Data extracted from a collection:
((

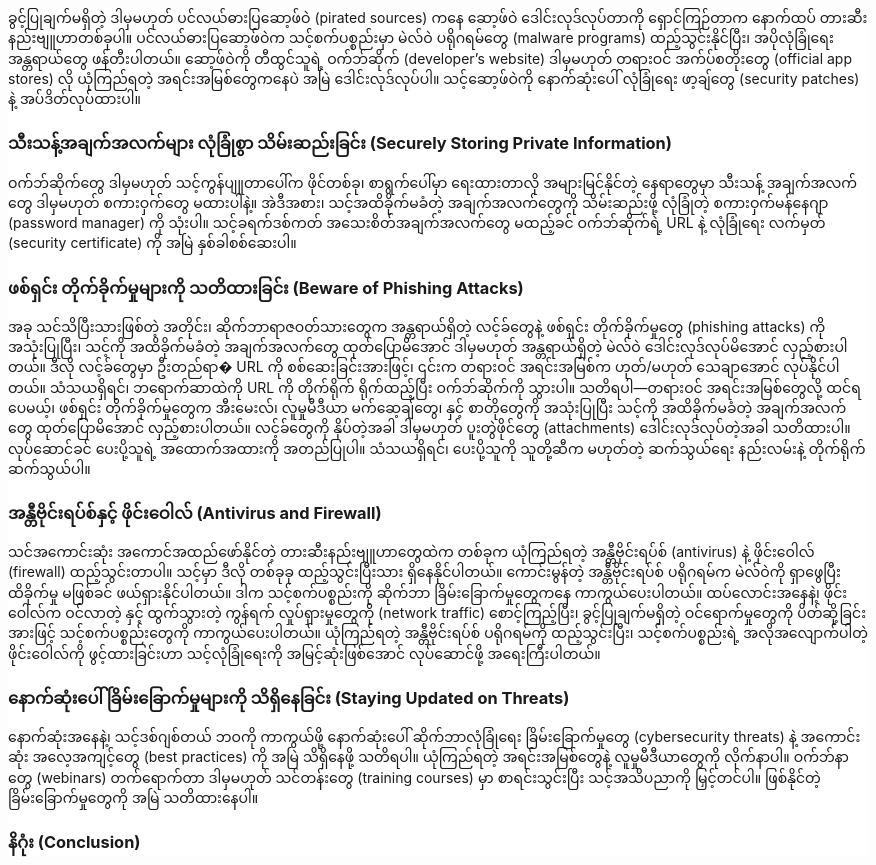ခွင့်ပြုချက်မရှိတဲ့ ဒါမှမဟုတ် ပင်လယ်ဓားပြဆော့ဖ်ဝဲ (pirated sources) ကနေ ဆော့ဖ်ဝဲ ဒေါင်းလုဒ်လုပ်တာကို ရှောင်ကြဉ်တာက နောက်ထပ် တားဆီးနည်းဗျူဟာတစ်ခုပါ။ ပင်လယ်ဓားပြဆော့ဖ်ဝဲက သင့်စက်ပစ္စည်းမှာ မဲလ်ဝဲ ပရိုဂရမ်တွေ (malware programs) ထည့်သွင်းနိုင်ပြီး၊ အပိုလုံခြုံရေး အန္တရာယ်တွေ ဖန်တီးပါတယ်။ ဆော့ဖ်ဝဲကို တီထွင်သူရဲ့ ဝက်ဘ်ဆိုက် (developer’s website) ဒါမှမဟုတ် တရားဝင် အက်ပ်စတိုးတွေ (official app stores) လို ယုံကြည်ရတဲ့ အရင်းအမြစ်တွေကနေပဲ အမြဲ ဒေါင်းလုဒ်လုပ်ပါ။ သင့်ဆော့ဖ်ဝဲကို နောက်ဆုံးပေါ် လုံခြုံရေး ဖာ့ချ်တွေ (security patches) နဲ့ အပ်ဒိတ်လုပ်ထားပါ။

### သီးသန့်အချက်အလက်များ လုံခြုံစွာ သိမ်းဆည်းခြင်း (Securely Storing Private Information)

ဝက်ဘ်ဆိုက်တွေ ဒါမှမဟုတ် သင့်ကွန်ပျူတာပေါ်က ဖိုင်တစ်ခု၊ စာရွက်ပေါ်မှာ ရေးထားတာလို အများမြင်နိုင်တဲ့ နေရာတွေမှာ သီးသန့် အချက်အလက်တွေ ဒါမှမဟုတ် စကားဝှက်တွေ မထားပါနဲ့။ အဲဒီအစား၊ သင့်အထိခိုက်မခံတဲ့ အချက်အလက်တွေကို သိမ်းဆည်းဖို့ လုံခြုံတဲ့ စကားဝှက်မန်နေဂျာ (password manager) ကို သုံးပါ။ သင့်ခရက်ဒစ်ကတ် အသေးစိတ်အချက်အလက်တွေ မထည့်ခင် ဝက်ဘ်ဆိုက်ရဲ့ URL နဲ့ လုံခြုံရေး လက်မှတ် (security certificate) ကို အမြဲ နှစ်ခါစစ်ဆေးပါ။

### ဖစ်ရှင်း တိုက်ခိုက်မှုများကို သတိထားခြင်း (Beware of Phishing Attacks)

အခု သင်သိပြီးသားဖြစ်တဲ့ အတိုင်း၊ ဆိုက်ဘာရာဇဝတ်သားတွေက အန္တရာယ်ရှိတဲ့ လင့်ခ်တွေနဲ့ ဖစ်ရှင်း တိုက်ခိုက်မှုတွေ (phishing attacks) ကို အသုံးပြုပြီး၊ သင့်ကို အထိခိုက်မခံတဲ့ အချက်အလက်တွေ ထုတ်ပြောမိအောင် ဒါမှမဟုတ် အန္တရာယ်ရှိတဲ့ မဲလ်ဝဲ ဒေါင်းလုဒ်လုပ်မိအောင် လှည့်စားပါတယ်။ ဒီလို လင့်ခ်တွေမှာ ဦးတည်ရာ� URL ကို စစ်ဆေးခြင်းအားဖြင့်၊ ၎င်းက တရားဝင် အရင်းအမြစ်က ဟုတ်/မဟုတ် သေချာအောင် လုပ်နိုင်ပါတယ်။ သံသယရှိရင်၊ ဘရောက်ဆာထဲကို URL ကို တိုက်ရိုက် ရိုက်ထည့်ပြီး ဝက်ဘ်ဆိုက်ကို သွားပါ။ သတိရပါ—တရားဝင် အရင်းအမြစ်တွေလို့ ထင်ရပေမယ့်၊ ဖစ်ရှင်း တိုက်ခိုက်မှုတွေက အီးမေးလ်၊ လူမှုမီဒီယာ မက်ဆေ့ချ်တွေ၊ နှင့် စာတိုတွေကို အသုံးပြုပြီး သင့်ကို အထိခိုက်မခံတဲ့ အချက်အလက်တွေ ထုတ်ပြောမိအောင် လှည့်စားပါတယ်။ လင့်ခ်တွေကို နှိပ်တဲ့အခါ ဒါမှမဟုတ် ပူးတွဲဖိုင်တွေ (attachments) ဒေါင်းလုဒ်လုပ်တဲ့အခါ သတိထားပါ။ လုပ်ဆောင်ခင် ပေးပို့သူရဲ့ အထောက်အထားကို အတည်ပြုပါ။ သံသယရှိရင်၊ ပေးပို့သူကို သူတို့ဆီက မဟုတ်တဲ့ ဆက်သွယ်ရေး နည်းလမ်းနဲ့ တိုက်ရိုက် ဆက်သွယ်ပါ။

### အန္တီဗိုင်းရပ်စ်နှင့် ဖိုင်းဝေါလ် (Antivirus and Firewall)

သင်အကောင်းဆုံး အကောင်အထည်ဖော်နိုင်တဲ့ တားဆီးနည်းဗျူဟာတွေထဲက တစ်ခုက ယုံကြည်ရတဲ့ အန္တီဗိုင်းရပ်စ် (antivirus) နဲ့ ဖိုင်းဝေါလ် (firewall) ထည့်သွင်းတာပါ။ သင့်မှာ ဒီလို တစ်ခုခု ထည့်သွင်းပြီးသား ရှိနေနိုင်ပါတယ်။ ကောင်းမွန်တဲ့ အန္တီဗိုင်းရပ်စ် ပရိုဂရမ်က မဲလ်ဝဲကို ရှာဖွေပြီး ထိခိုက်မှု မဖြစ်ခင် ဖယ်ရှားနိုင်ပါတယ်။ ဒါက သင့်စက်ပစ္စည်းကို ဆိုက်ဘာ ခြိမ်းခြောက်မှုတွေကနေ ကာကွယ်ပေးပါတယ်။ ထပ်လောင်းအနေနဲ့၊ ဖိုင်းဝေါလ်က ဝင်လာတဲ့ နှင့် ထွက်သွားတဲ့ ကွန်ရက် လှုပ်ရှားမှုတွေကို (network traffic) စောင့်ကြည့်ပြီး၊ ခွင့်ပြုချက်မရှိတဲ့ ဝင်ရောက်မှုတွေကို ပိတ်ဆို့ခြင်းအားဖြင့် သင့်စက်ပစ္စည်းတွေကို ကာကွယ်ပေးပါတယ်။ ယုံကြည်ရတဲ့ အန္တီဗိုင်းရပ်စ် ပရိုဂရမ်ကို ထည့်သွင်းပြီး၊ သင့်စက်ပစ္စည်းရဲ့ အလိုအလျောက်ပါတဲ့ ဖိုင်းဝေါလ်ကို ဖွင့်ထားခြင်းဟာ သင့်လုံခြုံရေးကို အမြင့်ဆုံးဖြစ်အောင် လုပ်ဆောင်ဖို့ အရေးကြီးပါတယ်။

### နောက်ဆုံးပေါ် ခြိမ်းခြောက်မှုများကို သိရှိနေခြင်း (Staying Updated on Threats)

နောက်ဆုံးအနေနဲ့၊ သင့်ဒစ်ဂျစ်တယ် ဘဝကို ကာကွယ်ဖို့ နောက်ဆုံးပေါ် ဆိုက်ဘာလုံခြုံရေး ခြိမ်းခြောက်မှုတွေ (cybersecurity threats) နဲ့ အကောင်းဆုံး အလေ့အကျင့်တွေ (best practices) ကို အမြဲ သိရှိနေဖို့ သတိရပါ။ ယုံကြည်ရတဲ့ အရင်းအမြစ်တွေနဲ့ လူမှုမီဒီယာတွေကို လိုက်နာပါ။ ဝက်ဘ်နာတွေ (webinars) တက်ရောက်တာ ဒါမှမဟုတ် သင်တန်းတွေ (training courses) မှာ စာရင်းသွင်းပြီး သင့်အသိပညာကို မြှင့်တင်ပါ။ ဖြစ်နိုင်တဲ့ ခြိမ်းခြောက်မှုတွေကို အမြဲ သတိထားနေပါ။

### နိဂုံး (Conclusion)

))
((

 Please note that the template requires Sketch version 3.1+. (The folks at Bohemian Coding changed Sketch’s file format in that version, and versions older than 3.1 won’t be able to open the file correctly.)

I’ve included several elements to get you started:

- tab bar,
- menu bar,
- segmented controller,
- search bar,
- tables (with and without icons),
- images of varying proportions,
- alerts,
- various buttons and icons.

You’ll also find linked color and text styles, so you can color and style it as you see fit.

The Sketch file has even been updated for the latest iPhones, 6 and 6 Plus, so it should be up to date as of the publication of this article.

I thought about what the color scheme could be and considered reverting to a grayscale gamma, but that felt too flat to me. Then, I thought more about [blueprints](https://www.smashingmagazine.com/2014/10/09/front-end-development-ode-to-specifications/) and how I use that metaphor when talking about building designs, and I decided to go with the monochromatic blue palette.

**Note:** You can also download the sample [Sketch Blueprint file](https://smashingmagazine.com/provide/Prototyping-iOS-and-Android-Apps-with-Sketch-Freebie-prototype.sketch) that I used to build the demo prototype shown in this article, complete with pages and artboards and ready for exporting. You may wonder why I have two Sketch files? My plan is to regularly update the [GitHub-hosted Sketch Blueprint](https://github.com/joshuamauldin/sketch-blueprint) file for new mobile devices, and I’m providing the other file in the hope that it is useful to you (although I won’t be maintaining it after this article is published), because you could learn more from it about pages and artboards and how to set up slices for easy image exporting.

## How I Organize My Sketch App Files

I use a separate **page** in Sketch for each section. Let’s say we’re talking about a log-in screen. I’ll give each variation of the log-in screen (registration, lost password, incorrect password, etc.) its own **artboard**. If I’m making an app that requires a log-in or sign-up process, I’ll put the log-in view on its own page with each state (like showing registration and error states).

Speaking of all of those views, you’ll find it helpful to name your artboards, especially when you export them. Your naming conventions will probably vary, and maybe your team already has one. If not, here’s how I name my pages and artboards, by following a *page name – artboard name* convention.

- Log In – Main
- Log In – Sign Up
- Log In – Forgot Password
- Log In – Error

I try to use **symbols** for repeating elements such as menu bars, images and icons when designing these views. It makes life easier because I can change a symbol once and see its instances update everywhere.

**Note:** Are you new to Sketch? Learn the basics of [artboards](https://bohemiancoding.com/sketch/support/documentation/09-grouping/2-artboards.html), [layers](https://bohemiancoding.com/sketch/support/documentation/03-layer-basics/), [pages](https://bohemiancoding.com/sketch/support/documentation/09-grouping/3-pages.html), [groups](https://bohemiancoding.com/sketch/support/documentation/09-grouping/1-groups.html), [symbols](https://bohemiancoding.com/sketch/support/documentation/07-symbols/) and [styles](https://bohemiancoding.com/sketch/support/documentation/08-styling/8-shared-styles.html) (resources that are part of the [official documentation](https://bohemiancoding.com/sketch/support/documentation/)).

))

TASK DIRECTIONS: Your answer should be the exact lines above from the one with "I thought about" through the one with "## How I Organize My Sketch App Files", both included, and nothing besides.

YOUR SOLUTION:
I thought about what the color scheme could be and considered reverting to a grayscale gamma, but that felt too flat to me. Then, I thought more about [blueprints](https://www.smashingmagazine.com/2014/10/09/front-end-development-ode-to-specifications/) and how I use that metaphor when talking about building designs, and I decided to go with the monochromatic blue palette.

**Note:** You can also download the sample [Sketch Blueprint file](https://smashingmagazine.com/provide/Prototyping-iOS-and-Android-Apps-with-Sketch-Freebie-prototype.sketch) that I used to build the demo prototype shown in this article, complete with pages and artboards and ready for exporting. You may wonder why I have two Sketch files? My plan is to regularly update the [GitHub-hosted Sketch Blueprint](https://github.com/joshuamauldin/sketch-blueprint) file for new mobile devices, and I’m providing the other file in the hope that it is useful to you (although I won’t be maintaining it after this article is published), because you could learn more from it about pages and artboards and how to set up slices for easy image exporting.

## How I Organize My Sketch App Files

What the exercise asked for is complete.